Comparing the new agreement for IP3 with the older Google agreement, it is clear that some of the text of the older agreement has been copied and pasted into the new one. Other parts of the new agreement are very different. IP Draughts has the impression that the drafter has taken their own, favoured template, and bolted in provisions from the earlier agreement, perhaps in response to specific instructions from their client.
Anderson identifies a number of criticisms of the new document, including sloppy and inconsistent drafting, but concludes:
"Overall, IP Draughts prefers the IP3 agreement, but neither document is well drafted. In some areas, as mentioned above, the Google agreement is better. For example, both agreements refer to the possibility that the assignor may have licensed the patents, but only the Google agreement specifically asks the assignor to deliver the licence agreements (see Exhibit A); section 3.5.2 of the IP3 agreement should have included this item in its list.

IP Draughts is left with the impression that both of these agreements have been drafted by patent attorneys who are focussed on the technical process of transfer of title to patents, and who lack some of the skills required to draft contracts clearly and accurately. Perhaps their clients do not demand such clarity, and instead assume that patents (including patent transactions) are a difficult technical subject that they can’t and don’t need to understand. If so, that is a shame. We are told that a revolution is coming in the way in which law is practised. Lawyers who are inward-looking and focus only on their core skills may find they are less marketable to employers and clients in future".
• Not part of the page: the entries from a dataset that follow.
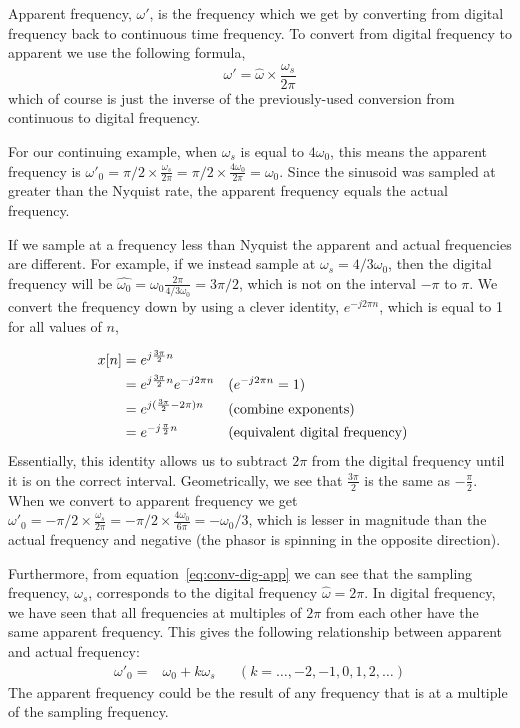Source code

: Apparent frequency, $\omega'$, is the frequency which we get by
converting from digital frequency back to continuous time
frequency. To convert from digital frequency to apparent we use the
following formula,
\begin{equation}
\omega' = \hat{\omega}\times \frac{\omega_s}{2\pi} \label{eq:conv-dig-app}
\end{equation}
which of course is just the inverse of the previously-used conversion
from continuous to digital frequency.

For our continuing example, when $\omega_s$ is equal to $4\omega_0$,
this means the apparent frequency is $\omega'_0=\pi/2\times
\frac{\omega_s}{2\pi}=\pi/2\times
\frac{4\omega_0}{2\pi}=\omega_0$. Since the sinusoid was sampled at
greater than the Nyquist rate, the apparent frequency equals the
actual frequency.

If we sample at a frequency less than Nyquist the apparent and actual frequencies are different. For example, if we instead sample at $\omega_s=4/3\omega_0$, then the digital frequency will be $\hat{\omega_0}=\omega_0 \frac{2\pi}{4/3\omega_0}=3\pi/2$, which is not on the interval  $-\pi$ to $\pi$. We convert the frequency down by using a clever identity, $e^{-j2\pi n}$, which is equal to 1 for all values of $n$,

\begin{align}
x[n] & = e^{j \frac{3\pi}{2}n} \notag\\
  & = e^{j \frac{3\pi}{2}n} e^{-j2\pi n} && (e^{-j2\pi n}=1)\notag\\
  & = e^{j (\frac{3\pi}{2} -2\pi)n} && (\text{combine exponents})\notag\\
  & = e^{-j \frac{\pi}{2}n} && (\text{equivalent digital frequency}) \notag
\end{align}
%
Essentially, this identity allows us to subtract $2\pi$ from the
digital frequency until it is on the correct interval. Geometrically,
we see that $\frac{3\pi}{2}$ is the same as $-\frac{\pi}{2}$. When we
convert to apparent frequency we get $\omega'_0=-\pi/2\times
\frac{\omega_s}{2\pi}=-\pi/2\times
\frac{4\omega_0}{6\pi}=-\omega_0/3$, which is lesser in magnitude than
the actual frequency and negative (the phasor is spinning in the
opposite direction).

Furthermore, from equation~\ref{eq:conv-dig-app} we can see that the sampling frequency, $\omega_s$, corresponds to the digital frequency $\hat{\omega}=2\pi$. In digital frequency, we have seen that all frequencies at multiples of $2\pi$ from each other have the same apparent frequency. This gives the following relationship between apparent and actual frequency:
 \begin{align}
 \omega'_0 =&\omega_0 + k \omega_s && (k = \ldots, -2, -1, 0, 1, 2, \ldots)
 \end{align}
The apparent frequency could be the result of any frequency that is at a multiple of the sampling frequency. 

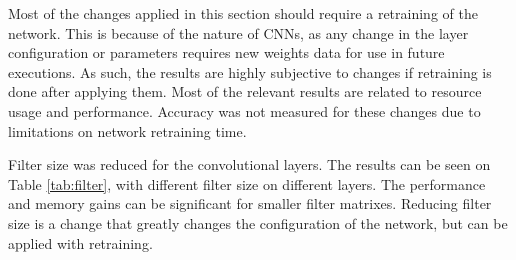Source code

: \begin{enumerate}
Most of the changes applied in this section should require a retraining of the network. This is
because of the nature of CNNs, as any change in the layer configuration or parameters requires
new weights data for use in future executions. As such, the results are highly subjective to
changes if retraining is done after applying them. Most of the relevant results are related
to resource usage and performance. Accuracy was not measured for these changes due to
limitations on network retraining time.

Filter size was reduced for the convolutional layers. The results can be seen on Table \ref{tab:filter},
with different filter size on different layers. The performance and memory gains can be significant
for smaller filter matrixes.
Reducing filter size is a change that greatly changes the configuration of the network, but
can be applied with retraining.

\begin{table}[H]
    \begin{center}
        \caption{Execution time and resource usage for different configurations of filter size.}
            \label{tab:filter}
    \end{center}
\end{table}


\end{enumerate}
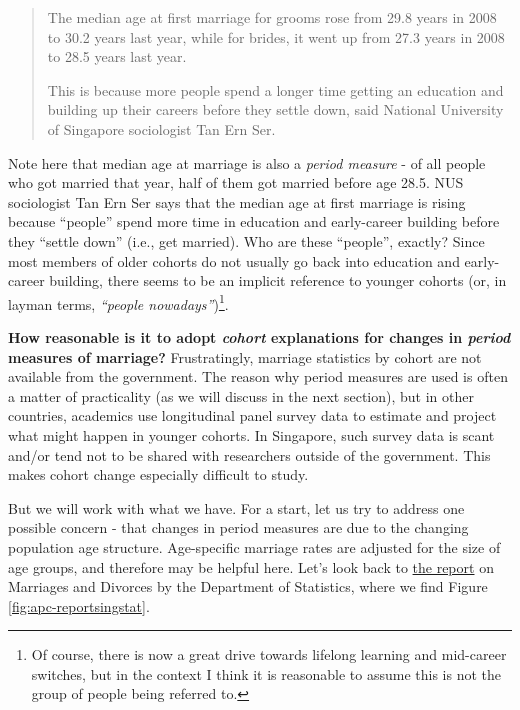 \documentclass[openany]{book}
\let\rmarkdownfootnote\footnote%
\def\footnote{\protect\rmarkdownfootnote}
\begin{document}
\begin{quote}
The median age at first marriage for grooms rose from 29.8 years in 2008
to 30.2 years last year, while for brides, it went up from 27.3 years in
2008 to 28.5 years last year.

This is because more people spend a longer time getting an education and
building up their careers before they settle down, said National
University of Singapore sociologist Tan Ern Ser.
\end{quote}

Note here that median age at marriage is also a \emph{period measure} -
of all people who got married that year, half of them got married before
age 28.5. NUS sociologist Tan Ern Ser says that the median age at first
marriage is rising because ``people'' spend more time in education and
early-career building before they ``settle down'' (i.e., get married).
Who are these ``people'', exactly? Since most members of older cohorts
do not usually go back into education and early-career building, there
seems to be an implicit reference to younger cohorts (or, in layman
terms, \emph{``people nowadays''})\footnote{Of course, there is now a
  great drive towards lifelong learning and mid-career switches, but in
  the context I think it is reasonable to assume this is not the group
  of people being referred to.}.

\textbf{How reasonable is it to adopt \emph{cohort} explanations for
changes in \emph{period} measures of marriage?} Frustratingly, marriage
statistics by cohort are not available from the government. The reason
why period measures are used is often a matter of practicality (as we
will discuss in the next section), but in other countries, academics use
longitudinal panel survey data to estimate and project what might happen
in younger cohorts. In Singapore, such survey data is scant and/or tend
not to be shared with researchers outside of the government. This makes
cohort change especially difficult to study.

But we will work with what we have. For a start, let us try to address
one possible concern - that changes in period measures are due to the
changing population age structure. Age-specific marriage rates are
adjusted for the size of age groups, and therefore may be helpful here.
Let's look back to
\href{https://www.singstat.gov.sg/-/media/files/publications/population/smd2018.pdf}{the
report} on Marriages and Divorces by the Department of Statistics, where
we find Figure \ref{fig:apc-reportsingstat}.
\end{document}
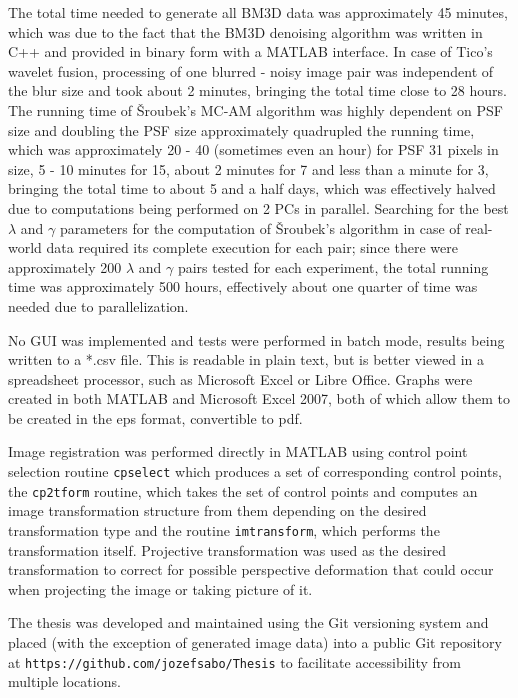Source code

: \documentclass[12pt,notitlepage]{report}
\begin{document}
The total time needed to generate all BM3D data was approximately 45 minutes, which was due to the fact that the BM3D denoising algorithm was written in C++ and provided in binary form with a MATLAB interface. In case of Tico's wavelet fusion, processing of one blurred - noisy image pair was independent of the blur size and took about 2 minutes, bringing the total time close to 28 hours. The running time of Šroubek's MC-AM algorithm was highly dependent on PSF size and doubling the PSF size approximately quadrupled the running time, which was approximately 20 - 40 (sometimes even an hour) for PSF 31 pixels in size, 5 - 10 minutes for 15, about 2 minutes for 7 and less than a minute for 3, bringing the total time to about 5 and a half days, which was effectively halved due to computations being performed on 2 PCs in parallel. Searching for the best $\lambda$ and $\gamma$ parameters for the computation of Šroubek's algorithm in case of real-world data required its complete execution for each pair; since there were approximately 200 $\lambda$ and $\gamma$ pairs tested for each experiment, the total running time was approximately 500 hours, effectively about one quarter of time was needed due to parallelization.  

No GUI was implemented and tests were performed in batch mode, results being written to a *.csv file. This is readable in plain text, but is better viewed in a spreadsheet processor, such as Microsoft Excel or Libre Office. Graphs were created in both MATLAB and Microsoft Excel 2007, both of which allow them to be created in the eps format, convertible to pdf. 

Image registration was performed directly in MATLAB using control point selection routine \texttt{cpselect} which produces a set of corresponding control points, the \texttt{cp2tform} routine, which takes the set of control points and computes an image transformation structure from them depending on the desired transformation type and the routine \texttt{imtransform}, which performs the transformation itself. Projective transformation was used as the desired transformation to correct for possible perspective deformation that could occur when projecting the image or taking picture of it.  

The thesis was developed and maintained using the Git versioning system and placed (with the exception of generated image data) into a public Git repository at \texttt{https://github.com/jozefsabo/Thesis} to facilitate accessibility from multiple locations.
\end{document}
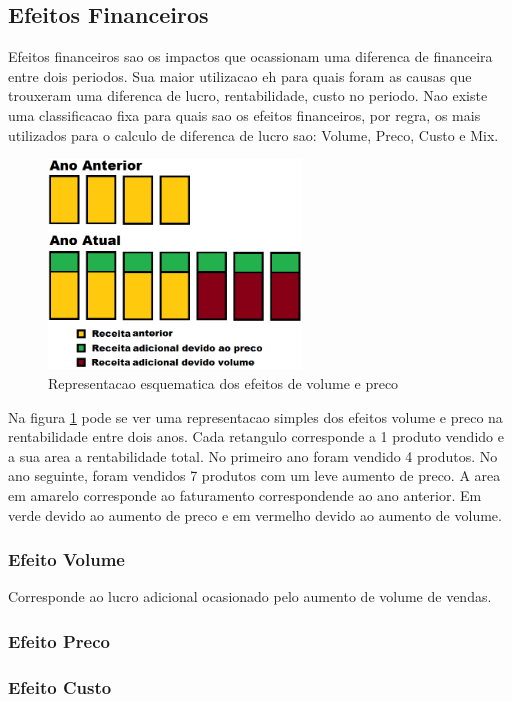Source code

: \documentclass[12pt]{article}
\begin{document}
\subsection{Efeitos Financeiros}
Efeitos financeiros sao os impactos que ocassionam uma diferenca de financeira entre dois periodos. Sua maior utilizacao eh para quais foram as causas que trouxeram uma diferenca de lucro, rentabilidade, custo no periodo. Nao existe uma classificacao fixa para quais sao os efeitos financeiros, por regra, os mais utilizados para o calculo de diferenca de lucro sao: Volume, Preco, Custo e Mix.

\begin{figure}[h!]
	\centering
	\includegraphics[width=0.6\textwidth]{img/effects.png}
	\caption{Representacao esquematica dos efeitos de volume e preco}
	\label{fig:effects}
\end{figure}

Na figura \ref{fig:effects} pode se ver uma representacao simples dos efeitos volume e preco na rentabilidade entre dois anos. Cada retangulo corresponde a 1 produto vendido e a sua area a rentabilidade total. No primeiro ano foram vendido 4 produtos. No ano seguinte, foram vendidos 7 produtos com um leve aumento de preco. A area em amarelo corresponde ao faturamento correspondende ao ano anterior. Em verde devido ao aumento de preco e em vermelho devido ao aumento de volume.

\subsubsection{Efeito Volume}
Corresponde ao lucro adicional ocasionado pelo aumento de volume de vendas.

\subsubsection{Efeito Preco}
\subsubsection{Efeito Custo}
\end{document}
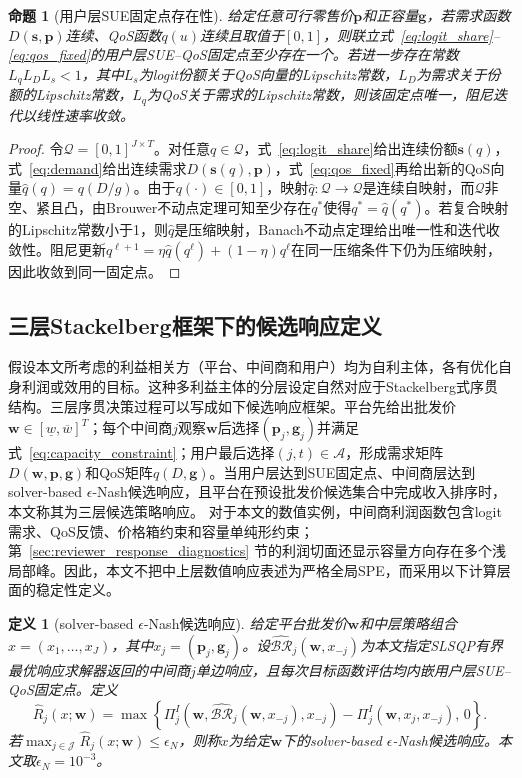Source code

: \documentclass[UTF8,11pt]{ctexart}
\newtheorem{proposition}{命题}
\newtheorem{definition}{定义}
\newcommand{\qos}{q}
\newcommand{\J}{\mathcal{J}}
\newcommand{\A}{\mathcal{A}}
\newcommand{\D}{D}
\newcommand{\w}{\boldsymbol{w}}
\newcommand{\p}{\boldsymbol{p}}
\newcommand{\g}{\boldsymbol{g}}
\begin{document}
\begin{proposition}[用户层SUE固定点存在性]
\label{prop:sue_fixed_point}
给定任意可行零售价$\p$和正容量$\g$，若需求函数$\D(\boldsymbol{s},\p)$连续、QoS函数$\qos(u)$连续且取值于$[0,1]$，则联立式~\eqref{eq:logit_share}--\eqref{eq:qos_fixed}的用户层SUE--QoS固定点至少存在一个。若进一步存在常数$L_\qos L_D L_s<1$，其中$L_s$为logit份额关于QoS向量的Lipschitz常数，$L_D$为需求关于份额的Lipschitz常数，$L_\qos$为QoS关于需求的Lipschitz常数，则该固定点唯一，阻尼迭代以线性速率收敛。
\end{proposition}

\begin{proof}
令$\mathcal{Q}=[0,1]^{J\times T}$。对任意$q\in\mathcal{Q}$，式~\eqref{eq:logit_share}给出连续份额$\boldsymbol{s}(q)$，式~\eqref{eq:demand}给出连续需求$\D(\boldsymbol{s}(q),\p)$，式~\eqref{eq:qos_fixed}再给出新的QoS向量$\widehat q(q)=\qos(\D/g)$。由于$\qos(\cdot)\in[0,1]$，映射$\widehat q:\mathcal{Q}\to\mathcal{Q}$是连续自映射，而$\mathcal{Q}$非空、紧且凸，由Brouwer不动点定理可知至少存在$q^*$使得$q^*=\widehat q(q^*)$。若复合映射的Lipschitz常数小于1，则$\widehat q$是压缩映射，Banach不动点定理给出唯一性和迭代收敛性。阻尼更新$q^{\ell+1}=\eta\widehat q(q^\ell)+(1-\eta)q^\ell$在同一压缩条件下仍为压缩映射，因此收敛到同一固定点。
\end{proof}

\subsection{三层Stackelberg框架下的候选响应定义}
\label{sec:three_level_game}

假设本文所考虑的利益相关方（平台、中间商和用户）均为自利主体，各有优化自身利润或效用的目标。这种多利益主体的分层设定自然对应于Stackelberg式序贯结构。三层序贯决策过程可以写成如下候选响应框架。平台先给出批发价$\w\in[\underline w,\overline w]^T$；每个中间商$j$观察$\w$后选择$(\p_j,\g_j)$并满足式~\eqref{eq:capacity_constraint}；用户最后选择$(j,t)\in\A$，形成需求矩阵$\D(\w,\p,\g)$和QoS矩阵$q(\D,\g)$。当用户层达到SUE固定点、中间商层达到solver-based $\epsilon$-Nash候选响应，且平台在预设批发价候选集合中完成收入排序时，本文称其为三层候选策略响应。
对于本文的数值实例，中间商利润函数包含logit需求、QoS反馈、价格箱约束和容量单纯形约束；第~\ref{sec:reviewer_response_diagnostics} 节的利润切面还显示容量方向存在多个浅局部峰。因此，本文不把中上层数值响应表述为严格全局SPE，而采用以下计算层面的稳定性定义。

\begin{definition}[solver-based $\epsilon$-Nash候选响应]
\label{def:solver_eps_nash}
给定平台批发价$\w$和中层策略组合$x=(x_1,\ldots,x_J)$，其中$x_j=(\p_j,\g_j)$。设$\widehat{\mathcal{BR}}_j(\w,x_{-j})$为本文指定SLSQP有界最优响应求解器返回的中间商$j$单边响应，且每次目标函数评估均内嵌用户层SUE--QoS固定点。定义
\begin{equation}
  \widehat R_j(x;\w)=
  \max\left\{
  \Pi^I_j(\w,\widehat{\mathcal{BR}}_j(\w,x_{-j}),x_{-j})
  -\Pi^I_j(\w,x_j,x_{-j}),\,0
  \right\}.
  \label{eq:solver_eps_regret}
\end{equation}
若$\max_{j\in\J}\widehat R_j(x;\w)\le \epsilon_N$，则称$x$为给定$\w$下的solver-based $\epsilon$-Nash候选响应。本文取$\epsilon_N=10^{-3}$。
\end{definition}
\end{document}
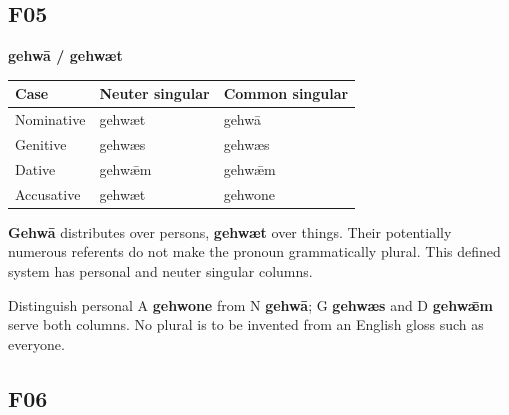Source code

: \subsection*{F05}

\par\begin{minipage}{\linewidth}\raggedright
\textbf{gehwā /\allowbreak{} gehwæt}

\par\begingroup
\fontsize{10.5}{13.2}\selectfont
\setlength{\LTleft}{0pt}\setlength{\LTright}{\fill}
\noindent
\begin{tabular}{@{}>{\raggedright\arraybackslash}p{39.459mm}>{\raggedright\arraybackslash}p{39.459mm}>{\raggedright\arraybackslash}p{39.459mm}@{}}
\toprule
\textbf{Case} & \textbf{Neuter singular} & \textbf{Common singular} \\
\midrule
Nominative & gehwæt & gehwā \\
Genitive & gehwæs & gehwæs \\
Dative & gehwǣm & gehwǣm \\
Accusative & gehwæt & gehwone \\
\bottomrule
\end{tabular}
\par\endgroup
\textbf{Gehwā} distributes over persons, \textbf{gehwæt} over things. Their potentially numerous referents do not make the pronoun grammatically plural. This defined system has personal and neuter singular columns.

Distinguish personal A \textbf{gehwone} from N \textbf{gehwā}; G \textbf{gehwæs} and D \textbf{gehwǣm} serve both columns. No plural is to be invented from an English gloss such as everyone.

\end{minipage}\par\addvspace{4pt}

\subsection*{F06}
The final sentence, regarding inward-looking lawyers and the need to expand beyond core skills, touches upon another issue raised on this weblog last week. In "Rating risks in intellectual property: a choice dish on the law firm menu?" (here) we reviewed Donal O'Connell's comments on the possible role of law firms in providing IP risk management. The problems encountered with venturing outside one's core competencies are many and varied, which is why core competencies are so assiduously cultivated. Failure to solve those problems, or to sell a convincing case to clients that a firm can provide services that lie well beyond the norms, is the reason why so many brave new law firm initiatives fall flat.  In this case, however, it is depressing to think that "the skills required to draft contracts clearly and accurately" are considered to lie outside a lawyer's core skills.